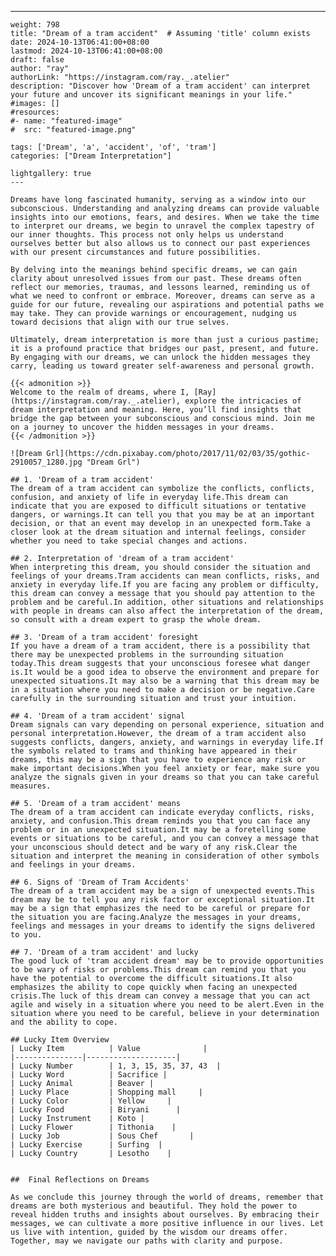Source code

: ---
    weight: 798
    title: "Dream of a tram accident"  # Assuming 'title' column exists
    date: 2024-10-13T06:41:00+08:00
    lastmod: 2024-10-13T06:41:00+08:00
    draft: false
    author: "ray"
    authorLink: "https://instagram.com/ray._.atelier"
    description: "Discover how 'Dream of a tram accident' can interpret your future and uncover its significant meanings in your life."
    #images: []
    #resources:
    #- name: "featured-image"
    #  src: "featured-image.png"
    
    tags: ['Dream', 'a', 'accident', 'of', 'tram']
    categories: ["Dream Interpretation"]
    
    lightgallery: true
    ---
    
    Dreams have long fascinated humanity, serving as a window into our subconscious. Understanding and analyzing dreams can provide valuable insights into our emotions, fears, and desires. When we take the time to interpret our dreams, we begin to unravel the complex tapestry of our inner thoughts. This process not only helps us understand ourselves better but also allows us to connect our past experiences with our present circumstances and future possibilities.
    
    By delving into the meanings behind specific dreams, we can gain clarity about unresolved issues from our past. These dreams often reflect our memories, traumas, and lessons learned, reminding us of what we need to confront or embrace. Moreover, dreams can serve as a guide for our future, revealing our aspirations and potential paths we may take. They can provide warnings or encouragement, nudging us toward decisions that align with our true selves.
    
    Ultimately, dream interpretation is more than just a curious pastime; it is a profound practice that bridges our past, present, and future. By engaging with our dreams, we can unlock the hidden messages they carry, leading us toward greater self-awareness and personal growth.
    
    {{< admonition >}}
    Welcome to the realm of dreams, where I, [Ray](https://instagram.com/ray._.atelier), explore the intricacies of dream interpretation and meaning. Here, you’ll find insights that bridge the gap between your subconscious and conscious mind. Join me on a journey to uncover the hidden messages in your dreams.
    {{< /admonition >}}
    
    ![Dream Grl](https://cdn.pixabay.com/photo/2017/11/02/03/35/gothic-2910057_1280.jpg "Dream Grl")
    
    ## 1. 'Dream of a tram accident'
    The dream of a tram accident can symbolize the conflicts, conflicts, confusion, and anxiety of life in everyday life.This dream can indicate that you are exposed to difficult situations or tentative dangers, or warnings.It can tell you that you may be at an important decision, or that an event may develop in an unexpected form.Take a closer look at the dream situation and internal feelings, consider whether you need to take special changes and actions.
    
    ## 2. Interpretation of 'dream of a tram accident'
    When interpreting this dream, you should consider the situation and feelings of your dreams.Tram accidents can mean conflicts, risks, and anxiety in everyday life.If you are facing any problem or difficulty, this dream can convey a message that you should pay attention to the problem and be careful.In addition, other situations and relationships with people in dreams can also affect the interpretation of the dream, so consult with a dream expert to grasp the whole dream.
    
    ## 3. 'Dream of a tram accident' foresight
    If you have a dream of a tram accident, there is a possibility that there may be unexpected problems in the surrounding situation today.This dream suggests that your unconscious foresee what danger is.It would be a good idea to observe the environment and prepare for unexpected situations.It may also be a warning that this dream may be in a situation where you need to make a decision or be negative.Care carefully in the surrounding situation and trust your intuition.
    
    ## 4. 'Dream of a tram accident' signal
    Dream signals can vary depending on personal experience, situation and personal interpretation.However, the dream of a tram accident also suggests conflicts, dangers, anxiety, and warnings in everyday life.If the symbols related to trams and thinking have appeared in their dreams, this may be a sign that you have to experience any risk or make important decisions.When you feel anxiety or fear, make sure you analyze the signals given in your dreams so that you can take careful measures.
    
    ## 5. 'Dream of a tram accident' means
    The dream of a tram accident can indicate everyday conflicts, risks, anxiety, and confusion.This dream reminds you that you can face any problem or in an unexpected situation.It may be a foretelling some events or situations to be careful, and you can convey a message that your unconscious should detect and be wary of any risk.Clear the situation and interpret the meaning in consideration of other symbols and feelings in your dreams.
    
    ## 6. Signs of 'Dream of Tram Accidents'
    The dream of a tram accident may be a sign of unexpected events.This dream may be to tell you any risk factor or exceptional situation.It may be a sign that emphasizes the need to be careful or prepare for the situation you are facing.Analyze the messages in your dreams, feelings and messages in your dreams to identify the signs delivered to you.
    
    ## 7. 'Dream of a tram accident' and lucky
    The good luck of 'tram accident dream' may be to provide opportunities to be wary of risks or problems.This dream can remind you that you have the potential to overcome the difficult situations.It also emphasizes the ability to cope quickly when facing an unexpected crisis.The luck of this dream can convey a message that you can act agile and wisely in a situation where you need to be alert.Even in the situation where you need to be careful, believe in your determination and the ability to cope.
    
    ## Lucky Item Overview
    | Lucky Item          | Value              |
    |---------------|--------------------|
    | Lucky Number        | 1, 3, 15, 35, 37, 43  |
    | Lucky Word          | Sacrifice |
    | Lucky Animal        | Beaver |
    | Lucky Place         | Shopping mall     |
    | Lucky Color         | Yellow     |
    | Lucky Food          | Biryani      |
    | Lucky Instrument    | Koto |
    | Lucky Flower        | Tithonia    |
    | Lucky Job           | Sous Chef       |
    | Lucky Exercise      | Surfing  |
    | Lucky Country       | Lesotho    |
    
    
    ##  Final Reflections on Dreams
    
    As we conclude this journey through the world of dreams, remember that dreams are both mysterious and beautiful. They hold the power to reveal hidden truths and insights about ourselves. By embracing their messages, we can cultivate a more positive influence in our lives. Let us live with intention, guided by the wisdom our dreams offer. Together, may we navigate our paths with clarity and purpose.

+ + + +

* _Work instructions_
Go through the records. Copy each line where "instagram" appears.

* _Task solution_
    authorLink: "https://instagram.com/ray._.atelier"
    Welcome to the realm of dreams, where I, [Ray](https://instagram.com/ray._.atelier), explore the intricacies of dream interpretation and meaning. Here, you’ll find insights that bridge the gap between your subconscious and conscious mind. Join me on a journey to uncover the hidden messages in your dreams.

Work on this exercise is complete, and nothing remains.